Gaming to Graduate

This is my second class at this school which has required video game play as a class requirement.  It would be easy to make the common immature comment that I so often hear from roommates or friends about how it’s a joke or how ‘awesome’ that is.  And although I won’t hide the fact that I enjoy playing video games as part of a Middlebury College class, I think that there’s more to it than simply having fun.  I see lots of other students having fun in other classes with a variety of new and clever assignments and I think it’s more important to just be doing something new.  It’s too easy to find a class with two exams and a final paper with a variety of problem sets or response papers along the way but finding a class/professor that can use new ways to push academics or force students to think in new ways is important.

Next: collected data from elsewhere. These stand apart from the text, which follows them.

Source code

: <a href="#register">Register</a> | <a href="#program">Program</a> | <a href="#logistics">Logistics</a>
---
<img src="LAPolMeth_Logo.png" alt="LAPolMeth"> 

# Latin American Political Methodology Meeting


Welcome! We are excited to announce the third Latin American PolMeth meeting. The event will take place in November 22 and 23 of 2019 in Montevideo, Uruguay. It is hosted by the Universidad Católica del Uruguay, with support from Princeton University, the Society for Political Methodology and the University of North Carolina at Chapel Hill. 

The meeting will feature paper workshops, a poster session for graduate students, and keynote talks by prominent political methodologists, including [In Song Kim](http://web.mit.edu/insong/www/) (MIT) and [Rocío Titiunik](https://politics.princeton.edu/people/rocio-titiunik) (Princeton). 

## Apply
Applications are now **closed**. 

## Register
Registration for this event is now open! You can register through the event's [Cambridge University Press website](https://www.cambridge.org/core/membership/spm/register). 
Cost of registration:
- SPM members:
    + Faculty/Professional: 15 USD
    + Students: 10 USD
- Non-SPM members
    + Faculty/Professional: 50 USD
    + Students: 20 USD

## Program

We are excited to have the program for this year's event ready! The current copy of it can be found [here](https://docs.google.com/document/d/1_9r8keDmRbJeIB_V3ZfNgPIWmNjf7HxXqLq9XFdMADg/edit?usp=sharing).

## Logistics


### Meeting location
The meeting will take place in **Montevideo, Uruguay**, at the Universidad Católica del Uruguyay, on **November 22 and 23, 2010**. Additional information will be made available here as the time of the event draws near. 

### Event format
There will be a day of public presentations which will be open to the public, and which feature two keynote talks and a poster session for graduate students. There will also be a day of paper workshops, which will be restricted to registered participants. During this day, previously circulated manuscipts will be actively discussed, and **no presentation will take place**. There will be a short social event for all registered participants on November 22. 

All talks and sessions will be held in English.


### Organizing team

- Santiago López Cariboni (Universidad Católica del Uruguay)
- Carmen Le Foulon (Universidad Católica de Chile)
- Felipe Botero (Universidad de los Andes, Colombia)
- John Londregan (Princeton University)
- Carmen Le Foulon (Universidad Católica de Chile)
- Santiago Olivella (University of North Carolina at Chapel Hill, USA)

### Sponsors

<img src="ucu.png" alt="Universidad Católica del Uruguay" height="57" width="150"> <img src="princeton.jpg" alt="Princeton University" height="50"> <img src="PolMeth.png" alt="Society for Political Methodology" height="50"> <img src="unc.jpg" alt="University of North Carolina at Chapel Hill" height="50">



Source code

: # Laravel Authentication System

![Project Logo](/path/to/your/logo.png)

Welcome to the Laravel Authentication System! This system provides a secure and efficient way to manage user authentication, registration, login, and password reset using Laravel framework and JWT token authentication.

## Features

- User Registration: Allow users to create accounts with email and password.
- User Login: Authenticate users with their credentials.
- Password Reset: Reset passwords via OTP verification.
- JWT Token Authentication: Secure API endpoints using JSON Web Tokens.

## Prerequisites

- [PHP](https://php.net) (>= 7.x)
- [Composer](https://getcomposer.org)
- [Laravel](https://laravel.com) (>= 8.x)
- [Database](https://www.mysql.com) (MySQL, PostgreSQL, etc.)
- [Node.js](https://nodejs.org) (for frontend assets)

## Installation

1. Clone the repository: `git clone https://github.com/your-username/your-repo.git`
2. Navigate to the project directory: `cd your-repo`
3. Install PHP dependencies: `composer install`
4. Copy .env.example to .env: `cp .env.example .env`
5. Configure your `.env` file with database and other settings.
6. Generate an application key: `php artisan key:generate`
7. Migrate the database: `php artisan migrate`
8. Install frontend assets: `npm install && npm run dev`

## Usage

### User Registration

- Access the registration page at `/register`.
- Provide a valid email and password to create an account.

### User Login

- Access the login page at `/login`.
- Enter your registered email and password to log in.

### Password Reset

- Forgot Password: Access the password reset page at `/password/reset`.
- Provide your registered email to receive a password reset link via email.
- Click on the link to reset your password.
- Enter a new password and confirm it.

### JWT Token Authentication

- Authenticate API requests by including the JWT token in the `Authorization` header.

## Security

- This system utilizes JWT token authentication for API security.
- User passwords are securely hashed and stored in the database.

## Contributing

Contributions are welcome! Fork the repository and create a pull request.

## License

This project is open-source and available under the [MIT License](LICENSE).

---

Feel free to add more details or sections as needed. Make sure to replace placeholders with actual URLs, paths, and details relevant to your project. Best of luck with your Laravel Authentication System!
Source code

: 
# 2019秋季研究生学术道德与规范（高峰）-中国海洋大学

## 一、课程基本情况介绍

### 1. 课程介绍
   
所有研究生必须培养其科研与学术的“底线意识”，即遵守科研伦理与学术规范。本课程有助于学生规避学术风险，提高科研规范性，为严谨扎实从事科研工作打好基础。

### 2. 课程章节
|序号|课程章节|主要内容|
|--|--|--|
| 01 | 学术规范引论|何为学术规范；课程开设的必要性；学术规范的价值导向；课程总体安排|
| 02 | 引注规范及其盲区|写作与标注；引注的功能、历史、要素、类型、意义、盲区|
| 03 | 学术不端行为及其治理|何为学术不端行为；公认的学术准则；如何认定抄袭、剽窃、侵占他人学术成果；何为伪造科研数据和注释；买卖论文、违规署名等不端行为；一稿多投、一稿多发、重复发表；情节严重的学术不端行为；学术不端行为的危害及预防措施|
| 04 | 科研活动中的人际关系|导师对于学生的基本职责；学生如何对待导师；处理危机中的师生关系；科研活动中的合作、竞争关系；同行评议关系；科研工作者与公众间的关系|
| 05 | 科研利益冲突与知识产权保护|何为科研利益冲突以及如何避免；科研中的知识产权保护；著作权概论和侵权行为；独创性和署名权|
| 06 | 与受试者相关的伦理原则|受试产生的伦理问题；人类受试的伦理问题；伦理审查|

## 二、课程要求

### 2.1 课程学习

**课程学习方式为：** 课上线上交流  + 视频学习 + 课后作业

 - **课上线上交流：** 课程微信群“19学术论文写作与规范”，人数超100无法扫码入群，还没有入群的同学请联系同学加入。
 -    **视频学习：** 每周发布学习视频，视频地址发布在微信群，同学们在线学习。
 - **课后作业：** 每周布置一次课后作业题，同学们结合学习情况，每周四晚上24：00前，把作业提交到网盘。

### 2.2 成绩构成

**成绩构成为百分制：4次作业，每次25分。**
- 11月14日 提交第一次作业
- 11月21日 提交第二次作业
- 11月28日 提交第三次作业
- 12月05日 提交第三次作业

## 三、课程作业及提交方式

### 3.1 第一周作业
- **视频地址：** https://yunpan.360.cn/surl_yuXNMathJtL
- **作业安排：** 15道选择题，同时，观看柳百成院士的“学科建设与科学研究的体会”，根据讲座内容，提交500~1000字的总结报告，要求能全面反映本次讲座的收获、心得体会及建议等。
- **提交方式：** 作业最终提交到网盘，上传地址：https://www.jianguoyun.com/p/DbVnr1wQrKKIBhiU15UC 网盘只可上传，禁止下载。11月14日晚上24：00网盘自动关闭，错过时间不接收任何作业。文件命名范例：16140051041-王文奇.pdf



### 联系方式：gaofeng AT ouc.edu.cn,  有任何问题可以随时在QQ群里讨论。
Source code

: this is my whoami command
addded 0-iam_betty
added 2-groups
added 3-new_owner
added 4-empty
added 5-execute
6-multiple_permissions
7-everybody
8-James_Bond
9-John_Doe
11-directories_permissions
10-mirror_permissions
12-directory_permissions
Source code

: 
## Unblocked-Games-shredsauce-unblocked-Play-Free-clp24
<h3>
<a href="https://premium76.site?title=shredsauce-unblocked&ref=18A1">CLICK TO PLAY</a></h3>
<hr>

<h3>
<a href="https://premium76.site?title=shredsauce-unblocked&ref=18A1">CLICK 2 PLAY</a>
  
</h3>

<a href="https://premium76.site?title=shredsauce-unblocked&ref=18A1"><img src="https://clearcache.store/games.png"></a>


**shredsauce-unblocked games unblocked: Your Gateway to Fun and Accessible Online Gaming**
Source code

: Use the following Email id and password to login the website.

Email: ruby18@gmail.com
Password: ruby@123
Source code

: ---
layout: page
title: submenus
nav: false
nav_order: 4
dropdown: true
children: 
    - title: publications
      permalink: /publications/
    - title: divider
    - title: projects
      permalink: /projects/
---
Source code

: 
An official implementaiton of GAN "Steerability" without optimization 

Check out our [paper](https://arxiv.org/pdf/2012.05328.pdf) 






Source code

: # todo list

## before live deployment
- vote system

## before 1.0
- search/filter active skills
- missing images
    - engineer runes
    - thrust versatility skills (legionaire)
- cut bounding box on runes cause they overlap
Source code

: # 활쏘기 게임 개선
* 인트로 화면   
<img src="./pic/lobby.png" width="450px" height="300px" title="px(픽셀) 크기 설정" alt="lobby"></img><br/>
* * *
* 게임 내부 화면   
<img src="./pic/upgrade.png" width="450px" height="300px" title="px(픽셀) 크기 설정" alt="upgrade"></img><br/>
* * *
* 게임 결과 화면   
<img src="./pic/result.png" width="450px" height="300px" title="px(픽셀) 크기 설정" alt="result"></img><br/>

So far this year all three of my FMMC classes have been doing that and I consider myself lucky to have found a major which I truly enjoy because of that.  I’m proud to go home and tell my housemates about the assignments I’m working on and perhaps a lot of it has to do with the act of creating something more tangible and shareable than a paper or exam.  This is something that film, studio art, dance, and music majors share in common for the most part because of the creative aspect of each but I think this is a direct result of the faculty in these departments.  The creativity and progression which the film department has shown over the past year in particular is something to be recognized as well.  The establishment of programs abroad, the dedication to production, interest in technology and the obvious addition of the Axinn center are all things that have coincided with my time at Middlebury.  How cool is that?

So to get back to the idea of playing video games in a class that I need to graduate, I think it speaks volumes about the evolution of the department.  If video games are a prominent part of our society and are a growing industry creating thousands of jobs for young adults, than why is it so absurd that we have to study them.  After all it is film and MEDIA CULTURE, right?  

So for my narrational video game research I’ve begun to play Grand Theft Auto: San Andreas.  During my years in high school I played through GTA III and Vice City in their entireties, but for some reason when I got San Andreas as a Christmas present I never got as into it as the previous two games in the series.  I played a few of the entry level missions but barely enough to advance any kind of narrative or become attached to the storyworld of the game.  Now that I can justify playing the game as homework, I’ve been forcing myself to ‘get into it’ and become more active and excited about completing the missions and advancing my “street cred”.  As I continue the game’s narrative I look forward to blogging about what is and what is not working for me this time around as compared to last time.  When i gave up on playing the game the first time I never thought about why it was less appealing than its predecessors so that’s also something I’ve been giving some thought to as I play.  I’m about to pass the point in the game where I gave up before so we’ll see where it goes from here.